**Task description**: Return the data below, unchanged.

**Data to examine**:
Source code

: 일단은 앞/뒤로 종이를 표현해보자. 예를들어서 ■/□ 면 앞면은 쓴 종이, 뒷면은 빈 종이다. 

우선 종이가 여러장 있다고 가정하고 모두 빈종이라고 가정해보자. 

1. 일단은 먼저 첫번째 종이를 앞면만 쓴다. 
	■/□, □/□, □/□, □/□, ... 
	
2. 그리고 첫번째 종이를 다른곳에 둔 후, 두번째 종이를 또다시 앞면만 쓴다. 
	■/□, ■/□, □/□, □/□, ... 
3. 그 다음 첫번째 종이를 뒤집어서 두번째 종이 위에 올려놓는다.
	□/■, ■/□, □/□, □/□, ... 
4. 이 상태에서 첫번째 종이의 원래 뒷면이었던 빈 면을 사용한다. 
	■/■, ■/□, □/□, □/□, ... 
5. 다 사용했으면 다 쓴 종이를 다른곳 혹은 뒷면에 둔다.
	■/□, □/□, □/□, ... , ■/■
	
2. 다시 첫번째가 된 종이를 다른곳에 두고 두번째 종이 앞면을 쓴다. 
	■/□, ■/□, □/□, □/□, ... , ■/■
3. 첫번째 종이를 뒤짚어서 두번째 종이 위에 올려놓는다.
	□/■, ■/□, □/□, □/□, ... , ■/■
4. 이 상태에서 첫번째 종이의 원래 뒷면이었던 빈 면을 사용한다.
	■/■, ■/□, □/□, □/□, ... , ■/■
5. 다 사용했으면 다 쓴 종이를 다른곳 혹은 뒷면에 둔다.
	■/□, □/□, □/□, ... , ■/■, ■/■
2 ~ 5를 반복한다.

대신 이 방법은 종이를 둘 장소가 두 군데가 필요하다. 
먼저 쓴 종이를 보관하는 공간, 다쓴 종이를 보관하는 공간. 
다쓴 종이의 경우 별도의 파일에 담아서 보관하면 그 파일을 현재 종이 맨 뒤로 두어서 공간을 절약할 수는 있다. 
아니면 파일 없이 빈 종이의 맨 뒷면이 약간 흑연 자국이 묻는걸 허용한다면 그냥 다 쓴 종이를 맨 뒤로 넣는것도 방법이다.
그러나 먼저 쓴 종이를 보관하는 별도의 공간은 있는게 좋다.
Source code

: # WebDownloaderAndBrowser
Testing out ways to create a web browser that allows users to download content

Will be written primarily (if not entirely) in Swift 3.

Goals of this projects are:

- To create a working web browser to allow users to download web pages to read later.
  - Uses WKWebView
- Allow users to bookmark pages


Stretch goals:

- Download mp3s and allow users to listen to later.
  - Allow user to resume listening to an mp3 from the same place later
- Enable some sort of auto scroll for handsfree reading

**Answer area**:
Source code

: 일단은 앞/뒤로 종이를 표현해보자. 예를들어서 ■/□ 면 앞면은 쓴 종이, 뒷면은 빈 종이다. 

우선 종이가 여러장 있다고 가정하고 모두 빈종이라고 가정해보자. 

1. 일단은 먼저 첫번째 종이를 앞면만 쓴다. 
	■/□, □/□, □/□, □/□, ... 
	
2. 그리고 첫번째 종이를 다른곳에 둔 후, 두번째 종이를 또다시 앞면만 쓴다. 
	■/□, ■/□, □/□, □/□, ... 
3. 그 다음 첫번째 종이를 뒤집어서 두번째 종이 위에 올려놓는다.
	□/■, ■/□, □/□, □/□, ... 
4. 이 상태에서 첫번째 종이의 원래 뒷면이었던 빈 면을 사용한다. 
	■/■, ■/□, □/□, □/□, ... 
5. 다 사용했으면 다 쓴 종이를 다른곳 혹은 뒷면에 둔다.
	■/□, □/□, □/□, ... , ■/■
	
2. 다시 첫번째가 된 종이를 다른곳에 두고 두번째 종이 앞면을 쓴다. 
	■/□, ■/□, □/□, □/□, ... , ■/■
3. 첫번째 종이를 뒤짚어서 두번째 종이 위에 올려놓는다.
	□/■, ■/□, □/□, □/□, ... , ■/■
4. 이 상태에서 첫번째 종이의 원래 뒷면이었던 빈 면을 사용한다.
	■/■, ■/□, □/□, □/□, ... , ■/■
5. 다 사용했으면 다 쓴 종이를 다른곳 혹은 뒷면에 둔다.
	■/□, □/□, □/□, ... , ■/■, ■/■
2 ~ 5를 반복한다.

대신 이 방법은 종이를 둘 장소가 두 군데가 필요하다. 
먼저 쓴 종이를 보관하는 공간, 다쓴 종이를 보관하는 공간. 
다쓴 종이의 경우 별도의 파일에 담아서 보관하면 그 파일을 현재 종이 맨 뒤로 두어서 공간을 절약할 수는 있다. 
아니면 파일 없이 빈 종이의 맨 뒷면이 약간 흑연 자국이 묻는걸 허용한다면 그냥 다 쓴 종이를 맨 뒤로 넣는것도 방법이다.
그러나 먼저 쓴 종이를 보관하는 별도의 공간은 있는게 좋다.
Source code

: # WebDownloaderAndBrowser
Testing out ways to create a web browser that allows users to download content

Will be written primarily (if not entirely) in Swift 3.

Goals of this projects are:

- To create a working web browser to allow users to download web pages to read later.
  - Uses WKWebView
- Allow users to bookmark pages


Stretch goals:

- Download mp3s and allow users to listen to later.
  - Allow user to resume listening to an mp3 from the same place later
- Enable some sort of auto scroll for handsfree reading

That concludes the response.